From a cost perspective, it is most efficient to design a system to be bound on CPU resources. This is because it is the most expensive resource to upgrade. Other resource shortages are less expensive to fix: add another disk, add another network adapter, or increase memory. We recommend that you tune the system’s hardware to maximize CPU utilization. Make sure that a system will have no performance bottlenecks before reaching full CPU utilization. If the CPU power can sustain the expected load, the bottleneck will never occur. To do this, all other resources must have adequate capacity. The following sections describe how to design a CPU-maximized system with adequate capacity in each resource, how to monitor each resource, and how to troubleshoot a bottleneck in each resource.

Determining CPU and System Architecture Capacity

Like most server applications serving numerous client requests, ISA Server performance also benefits from higher CPU speed, larger processor cache, and improved system architecture:

CPU speed. As in most applications, ISA Server benefits from faster CPUs. However, increasing CPU speed does not ensure a linear increase in performance. Due to the large and frequent memory access effect, increasing CPU speed may cause more wasted idle memory when waiting for CPU cycles.
L2/L3 cache size. Dealing with large amounts of data requires frequent memory access. An L2/L3 cache improves the performance on large memory fetches.
System architecture. Because ISA Server transfers large data loads between network devices, memory, and the CPU, the system elements around the CPU also have an effect on ISA Server performance. A faster memory front side bus and faster I/O buses improve overall capacity.

CPU bottlenecks are characterized by situations in which

\Processor\% Processor Time

performance counter numbers are high while the network adapter and disk I/O remain well below capacity. In this case, (which is the ideal CPU-maximized system), reaching 100 percent means that the CPU power must be increased, either by upgrading to a faster CPU, or by adding more processors. For information about CPU scaling options, see Scaling Out ISA Server in this document. If ISA Server continues to have high response times, but low CPU percentages, the bottleneck is elsewhere.

Hyper-threading capabilities can also aid in lowering CPU utilization levels when consuming no more than 60 percent of the CPU. At higher CPU utilization levels, enabled hyper-threading will consume the same processing power as with disabled hyper-threading.

Determining Memory Capacity

ISA Server memory is used for:

Storing network sockets (mostly from a nonpaged pool)
Internal data structures
Pending request objects

In Web Proxy caching scenarios, memory is also used for:

Disk cache directory structure
Memory caching

Because ISA Server handles numerous simultaneous connections requiring system nonpaged memory, the limiting memory factor is the size of the nonpaged pool, which is implied by the total memory size. For Microsoft Windows Server™ 2003 and Windows® 2000 Server, minimum and maximum values of nonpaged pool size are shown in the following table.

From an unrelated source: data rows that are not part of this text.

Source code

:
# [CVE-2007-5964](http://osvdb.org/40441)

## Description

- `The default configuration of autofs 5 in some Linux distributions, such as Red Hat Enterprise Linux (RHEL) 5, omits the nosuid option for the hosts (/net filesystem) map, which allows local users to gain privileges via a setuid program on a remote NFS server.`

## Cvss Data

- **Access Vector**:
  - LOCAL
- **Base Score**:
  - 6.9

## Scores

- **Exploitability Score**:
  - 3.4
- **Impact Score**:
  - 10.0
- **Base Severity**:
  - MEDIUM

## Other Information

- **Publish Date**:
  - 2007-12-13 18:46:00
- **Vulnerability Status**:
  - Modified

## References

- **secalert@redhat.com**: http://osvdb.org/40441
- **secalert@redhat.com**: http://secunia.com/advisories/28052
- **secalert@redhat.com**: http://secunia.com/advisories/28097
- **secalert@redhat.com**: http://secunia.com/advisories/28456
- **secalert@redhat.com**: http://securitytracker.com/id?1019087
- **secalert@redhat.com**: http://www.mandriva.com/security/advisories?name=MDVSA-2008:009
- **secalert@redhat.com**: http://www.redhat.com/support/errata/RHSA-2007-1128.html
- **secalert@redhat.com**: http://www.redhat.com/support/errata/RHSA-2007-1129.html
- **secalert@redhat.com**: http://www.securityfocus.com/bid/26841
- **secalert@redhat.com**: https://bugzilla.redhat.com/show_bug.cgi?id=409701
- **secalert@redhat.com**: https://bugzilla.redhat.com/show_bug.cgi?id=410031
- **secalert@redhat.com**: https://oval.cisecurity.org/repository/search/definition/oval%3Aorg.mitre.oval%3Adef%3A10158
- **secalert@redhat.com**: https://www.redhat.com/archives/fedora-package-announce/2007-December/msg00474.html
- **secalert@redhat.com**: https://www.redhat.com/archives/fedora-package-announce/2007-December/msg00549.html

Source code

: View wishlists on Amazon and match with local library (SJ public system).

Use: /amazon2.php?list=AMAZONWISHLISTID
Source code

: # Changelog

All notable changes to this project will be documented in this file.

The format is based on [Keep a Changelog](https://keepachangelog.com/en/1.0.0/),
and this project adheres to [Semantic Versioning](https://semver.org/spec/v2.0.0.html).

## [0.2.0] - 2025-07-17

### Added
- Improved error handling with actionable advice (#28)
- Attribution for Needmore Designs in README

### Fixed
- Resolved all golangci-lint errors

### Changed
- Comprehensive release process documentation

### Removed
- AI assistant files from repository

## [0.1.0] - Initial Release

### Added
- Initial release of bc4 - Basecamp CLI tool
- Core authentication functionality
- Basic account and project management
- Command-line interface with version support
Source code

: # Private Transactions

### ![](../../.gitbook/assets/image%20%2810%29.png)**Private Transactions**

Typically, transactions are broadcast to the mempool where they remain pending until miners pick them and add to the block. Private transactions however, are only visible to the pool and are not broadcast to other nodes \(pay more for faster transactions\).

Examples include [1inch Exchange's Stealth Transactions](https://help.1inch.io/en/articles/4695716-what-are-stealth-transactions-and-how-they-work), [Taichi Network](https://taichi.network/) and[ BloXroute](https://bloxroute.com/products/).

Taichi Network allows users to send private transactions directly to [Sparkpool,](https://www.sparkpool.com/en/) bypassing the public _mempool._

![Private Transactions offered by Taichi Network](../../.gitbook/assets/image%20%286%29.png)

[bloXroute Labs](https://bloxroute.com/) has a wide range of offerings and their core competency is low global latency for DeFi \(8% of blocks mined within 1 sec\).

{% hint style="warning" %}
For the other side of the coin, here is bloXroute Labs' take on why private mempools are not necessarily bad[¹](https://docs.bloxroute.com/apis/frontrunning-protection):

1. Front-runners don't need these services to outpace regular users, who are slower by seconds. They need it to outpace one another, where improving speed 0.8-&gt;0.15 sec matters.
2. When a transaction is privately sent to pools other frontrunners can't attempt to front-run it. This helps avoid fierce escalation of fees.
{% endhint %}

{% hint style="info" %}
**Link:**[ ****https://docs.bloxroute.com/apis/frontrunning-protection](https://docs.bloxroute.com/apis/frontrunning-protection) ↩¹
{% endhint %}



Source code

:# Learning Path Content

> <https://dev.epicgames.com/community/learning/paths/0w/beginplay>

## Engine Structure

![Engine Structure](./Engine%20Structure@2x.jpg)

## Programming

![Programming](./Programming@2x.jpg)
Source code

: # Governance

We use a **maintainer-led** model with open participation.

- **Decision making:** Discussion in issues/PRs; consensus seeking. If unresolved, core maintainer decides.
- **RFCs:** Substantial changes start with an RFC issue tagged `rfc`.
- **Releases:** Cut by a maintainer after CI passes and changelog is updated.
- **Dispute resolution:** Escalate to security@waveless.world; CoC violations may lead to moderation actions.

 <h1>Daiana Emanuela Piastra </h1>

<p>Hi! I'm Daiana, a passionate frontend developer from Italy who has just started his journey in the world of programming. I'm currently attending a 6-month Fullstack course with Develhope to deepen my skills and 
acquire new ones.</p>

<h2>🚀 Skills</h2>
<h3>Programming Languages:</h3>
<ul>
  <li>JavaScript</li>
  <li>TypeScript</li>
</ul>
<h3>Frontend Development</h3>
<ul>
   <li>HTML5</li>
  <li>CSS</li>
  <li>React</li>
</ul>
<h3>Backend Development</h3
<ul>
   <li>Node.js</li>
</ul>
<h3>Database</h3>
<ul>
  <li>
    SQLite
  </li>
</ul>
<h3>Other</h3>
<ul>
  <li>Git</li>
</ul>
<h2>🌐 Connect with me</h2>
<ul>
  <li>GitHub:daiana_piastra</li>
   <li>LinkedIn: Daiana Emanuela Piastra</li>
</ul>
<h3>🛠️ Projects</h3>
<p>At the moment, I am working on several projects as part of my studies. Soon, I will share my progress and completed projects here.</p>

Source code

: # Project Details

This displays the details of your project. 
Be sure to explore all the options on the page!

Physical memory (MB)	128	256	512	1,024	2,048	4,096
Minimum nonpaged pool size	4	8	16	32	64	128
Maximum nonpaged pool size	50	100	200	256	256	256

When Web caching is not enabled, 512 MB should be enough for single processor computers, and 1,024 MB is sufficient for dual processor computers. These amounts can also store the full memory working set capacity.

The most critical evidence that memory is not tuned correctly, is when \Memory\Pages/sec (measuring hard page faults per second) is large (above 10) during peak loads. If this happens, the first action depends on whether Web caching is enabled:

If Web caching is disabled, you must determine if more physical memory is needed by monitoring the memory used by all processes in the system. The following performance counters will assist you:

\Memory\Pages/sec

\Memory\Pool Nonpaged Bytes

\Memory\Pool Paged Bytes

\Process(*)\Working Set

If Web caching is enabled, first try to lower memory cache size to 10 percent of physical memory. If hard page faults still occur, proceed with step 1.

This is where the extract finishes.